The cross-sectional area of each orifice 68 is smaller than the largest cross-sectional area of each jet pump nozzle 60. As fluid flows through inlet 62 and fluid corridor 64, it creates a static head (P1) in internal cavity 66. As this fluid is forced through orifice 68 of each nozzle 60, the velocity of flow is increased, thereby creating a low-pressure area (P2) at the discharge of each jet pump nozzle 60.
Conduit 44 is connected to jet pump 38 at an inlet 70. Inlet 70 is disposed externally of jet pump nozzle or nozzles 60 proximate the area of discharge of fluid through orifice 68. Thus, the liquid flowing through orifice 68 must be of a velocity that will sufficiently lower the pressure at P2 to permit the gas in gas pocket 50 to be forced through conduit 44 and opening 70 into combination with the fluid discharged through orifice 68.
The gas and fluid are mixed in a throat region 72 of jet pump 38. The mixture of fluid and gas flows through throat region 72 and into the expanded diffuser region 74. Preferably, the pressure (P3) in diffuser region 74 is higher than the downhole pressure external to pumping system 10. Most preferably, the pressure P3 is maintained higher than the bubble point pressure of the mixture of fluid from orifice 68 and gas from inlet 70. This higher pressure prevents formation of bubbles as the mixture is moved through second submergible pump 40. In some design applications, it may be desirable to maintain pressure P3 below the bubble point pressure of the mixture. In this situation, however, it may be necessary to utilize an advanced gas handling system 42 to limit the gas bubbles and pockets flowing into pump 40. Thus, as the gas and liquid mixture exits diffuser 74 through an outlet 76, it enters second submergible pump 40 either directly or through advanced gas handling system 42.
Referring generally to
In operation, motor 12 drives pump 82 which, in turn, intakes production fluid from wellbore 16 and discharges it upwardly into production tubing 22. The discharge of pump 82 is flowed through jet pump 88 to create suction at inlet 90. This suction removes gas accumulated beneath packer 24 and causes it to be entrained in the produced fluid stream pumped to the earth's surface through production tubing 22.

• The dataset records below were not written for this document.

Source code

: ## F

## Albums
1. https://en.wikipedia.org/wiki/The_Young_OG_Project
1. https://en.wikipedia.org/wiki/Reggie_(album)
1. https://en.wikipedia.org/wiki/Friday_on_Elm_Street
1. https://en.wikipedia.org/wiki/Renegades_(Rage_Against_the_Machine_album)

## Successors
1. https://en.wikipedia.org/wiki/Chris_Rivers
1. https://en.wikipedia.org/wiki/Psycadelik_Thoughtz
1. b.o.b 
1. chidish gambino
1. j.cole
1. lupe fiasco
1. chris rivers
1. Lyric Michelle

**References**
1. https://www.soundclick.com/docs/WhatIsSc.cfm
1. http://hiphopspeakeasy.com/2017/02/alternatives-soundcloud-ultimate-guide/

A preferred embodiment of jet pump 88 is illustrated in FIG. 4. As shown, the fluid discharged from pump 82 flows into a jet pump nozzle 94. Then, the fluid is discharged from nozzle 94 through a narrower orifice 96. As the fluid is forced through narrower orifice 96, its velocity is increased, thereby causing a low pressure area 98 at the point of discharge. Low pressure area 98 allows gas from wellbore 16, collected beneath packer 24, to be forced through openings 92 and inlet 90 into low pressure area 98. The fluid flowing through orifice 96 and the gas flowing into low pressure area 98 are mixed at a throat area 100 which maintains a relatively high velocity of the fluid/gas mixture. After the mixture flows through throat 100 it moves into an expanded diffuser region 102 and exits jet pump 88 through an outlet 104 for continued flow through production tubing 22.
In the illustrated embodiment, jet pump 88 preferably includes a latch mechanism 106. Latch mechanism 106 maintains jet pump 88 at a specific, desired location within production tubing 22. Additionally, jet pump 88 preferably includes a wireline connector 108 to facilitate retrieval of jet pump 88.
Another embodiment of the present invention is illustrated in FIG. 5. In this embodiment, a jet pump 110 is disposed in a bypass conduit 112. Bypass conduit 112 is connected to production tubing 22 at an inlet 114 and an outlet 116.
In operation, a submergible pump 118 of pumping system 10, pumps a production stream upwardly through production tubing 22. A portion of this production stream is diverted through bypass conduit 112 via inlet 114. This portion of the fluid flow is routed through jet pump 110 which removes gas accumulated beneath packer 24. Jet pump 110 pulls gas from wellbore 16 via inlets 120 and combines the gas with the fluid flowing through jet pump 110, as described generally above. The mixture is then reinjected into the main production stream above packer 24 at outlet 116. A flow restrictor 122, such as an orifice, is used to lower the pressure in the main production stream to the pressure of the mixture in order to facilitate the reintroduction of the mixture into the main production stream.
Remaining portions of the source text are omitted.